[Records from a collection]

- - -

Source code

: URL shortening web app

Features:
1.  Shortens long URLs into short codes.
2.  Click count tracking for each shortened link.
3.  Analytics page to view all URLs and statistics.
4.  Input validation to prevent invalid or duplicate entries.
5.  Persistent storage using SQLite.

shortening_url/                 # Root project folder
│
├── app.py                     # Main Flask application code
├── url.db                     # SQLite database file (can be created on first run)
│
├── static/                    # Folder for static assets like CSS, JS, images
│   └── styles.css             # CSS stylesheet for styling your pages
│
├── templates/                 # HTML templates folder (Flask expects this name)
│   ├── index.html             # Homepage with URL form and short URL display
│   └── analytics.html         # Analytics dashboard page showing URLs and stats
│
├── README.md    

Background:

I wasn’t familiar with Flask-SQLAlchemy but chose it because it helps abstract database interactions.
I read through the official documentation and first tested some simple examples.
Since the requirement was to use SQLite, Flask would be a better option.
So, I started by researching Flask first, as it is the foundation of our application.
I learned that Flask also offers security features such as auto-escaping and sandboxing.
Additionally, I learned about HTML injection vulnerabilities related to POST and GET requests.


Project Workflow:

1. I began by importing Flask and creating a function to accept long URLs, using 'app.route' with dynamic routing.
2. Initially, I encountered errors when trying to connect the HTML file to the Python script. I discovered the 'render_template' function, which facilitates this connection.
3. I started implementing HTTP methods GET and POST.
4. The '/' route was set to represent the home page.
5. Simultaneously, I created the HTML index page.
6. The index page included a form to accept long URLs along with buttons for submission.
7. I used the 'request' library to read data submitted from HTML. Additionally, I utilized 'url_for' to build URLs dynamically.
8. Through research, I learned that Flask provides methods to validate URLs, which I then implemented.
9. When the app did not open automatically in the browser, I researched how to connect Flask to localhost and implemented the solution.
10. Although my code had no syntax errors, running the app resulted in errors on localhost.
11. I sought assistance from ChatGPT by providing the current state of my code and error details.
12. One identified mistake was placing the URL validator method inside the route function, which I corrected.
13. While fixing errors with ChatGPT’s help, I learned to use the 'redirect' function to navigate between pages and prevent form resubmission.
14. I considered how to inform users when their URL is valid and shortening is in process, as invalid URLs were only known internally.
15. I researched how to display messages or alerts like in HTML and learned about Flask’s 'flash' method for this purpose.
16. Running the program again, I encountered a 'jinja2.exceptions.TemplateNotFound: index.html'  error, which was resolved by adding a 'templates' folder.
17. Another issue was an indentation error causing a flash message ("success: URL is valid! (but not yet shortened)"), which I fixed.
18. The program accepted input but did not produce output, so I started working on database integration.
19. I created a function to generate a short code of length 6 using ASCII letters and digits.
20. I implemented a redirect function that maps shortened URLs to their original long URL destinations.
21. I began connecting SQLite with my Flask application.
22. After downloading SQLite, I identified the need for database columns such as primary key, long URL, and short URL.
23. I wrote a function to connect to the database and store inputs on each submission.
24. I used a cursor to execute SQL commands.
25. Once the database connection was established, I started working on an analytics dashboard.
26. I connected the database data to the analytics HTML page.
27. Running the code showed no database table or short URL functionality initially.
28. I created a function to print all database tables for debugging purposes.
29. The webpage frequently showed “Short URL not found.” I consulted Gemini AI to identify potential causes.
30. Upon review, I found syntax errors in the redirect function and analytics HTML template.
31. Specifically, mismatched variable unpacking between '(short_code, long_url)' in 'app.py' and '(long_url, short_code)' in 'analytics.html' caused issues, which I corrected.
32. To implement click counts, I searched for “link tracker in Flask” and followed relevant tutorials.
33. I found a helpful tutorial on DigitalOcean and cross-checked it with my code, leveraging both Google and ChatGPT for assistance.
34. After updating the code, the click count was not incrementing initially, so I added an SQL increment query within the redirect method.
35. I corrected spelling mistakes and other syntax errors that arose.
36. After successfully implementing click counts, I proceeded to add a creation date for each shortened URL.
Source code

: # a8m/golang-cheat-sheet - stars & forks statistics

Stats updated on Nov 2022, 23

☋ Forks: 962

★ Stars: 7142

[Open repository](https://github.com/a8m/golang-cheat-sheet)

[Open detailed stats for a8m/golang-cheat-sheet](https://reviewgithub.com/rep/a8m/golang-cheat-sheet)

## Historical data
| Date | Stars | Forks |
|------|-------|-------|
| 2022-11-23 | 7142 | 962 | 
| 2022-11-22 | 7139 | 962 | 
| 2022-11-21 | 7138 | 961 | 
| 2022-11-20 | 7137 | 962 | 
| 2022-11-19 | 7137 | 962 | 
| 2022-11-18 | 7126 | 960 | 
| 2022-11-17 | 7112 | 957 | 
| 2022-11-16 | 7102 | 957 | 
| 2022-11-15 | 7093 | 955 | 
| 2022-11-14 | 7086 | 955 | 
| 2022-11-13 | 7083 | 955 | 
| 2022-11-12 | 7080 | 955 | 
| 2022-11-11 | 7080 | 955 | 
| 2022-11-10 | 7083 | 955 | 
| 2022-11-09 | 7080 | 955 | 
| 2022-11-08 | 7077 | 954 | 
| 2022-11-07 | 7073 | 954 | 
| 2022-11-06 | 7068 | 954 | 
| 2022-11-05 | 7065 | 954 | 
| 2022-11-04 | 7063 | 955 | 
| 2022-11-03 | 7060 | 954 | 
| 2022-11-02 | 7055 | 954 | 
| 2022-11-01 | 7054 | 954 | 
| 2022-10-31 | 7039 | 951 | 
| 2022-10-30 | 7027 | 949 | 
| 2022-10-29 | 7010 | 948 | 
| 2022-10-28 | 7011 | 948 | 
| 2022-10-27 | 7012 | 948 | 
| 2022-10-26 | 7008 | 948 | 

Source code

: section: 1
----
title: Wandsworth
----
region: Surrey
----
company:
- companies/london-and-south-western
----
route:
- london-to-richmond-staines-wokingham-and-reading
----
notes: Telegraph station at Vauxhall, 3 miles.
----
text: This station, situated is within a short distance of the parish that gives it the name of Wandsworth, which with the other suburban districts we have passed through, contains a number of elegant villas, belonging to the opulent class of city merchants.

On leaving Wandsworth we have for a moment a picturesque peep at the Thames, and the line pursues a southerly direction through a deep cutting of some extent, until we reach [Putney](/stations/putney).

- - -

• _INSTRUCTIONS TO FOLLOW_
In the entries above, find lines with "began" and copy each.

• _RESULT_
1. I began by importing Flask and creating a function to accept long URLs, using 'app.route' with dynamic routing.
21. I began connecting SQLite with my Flask application.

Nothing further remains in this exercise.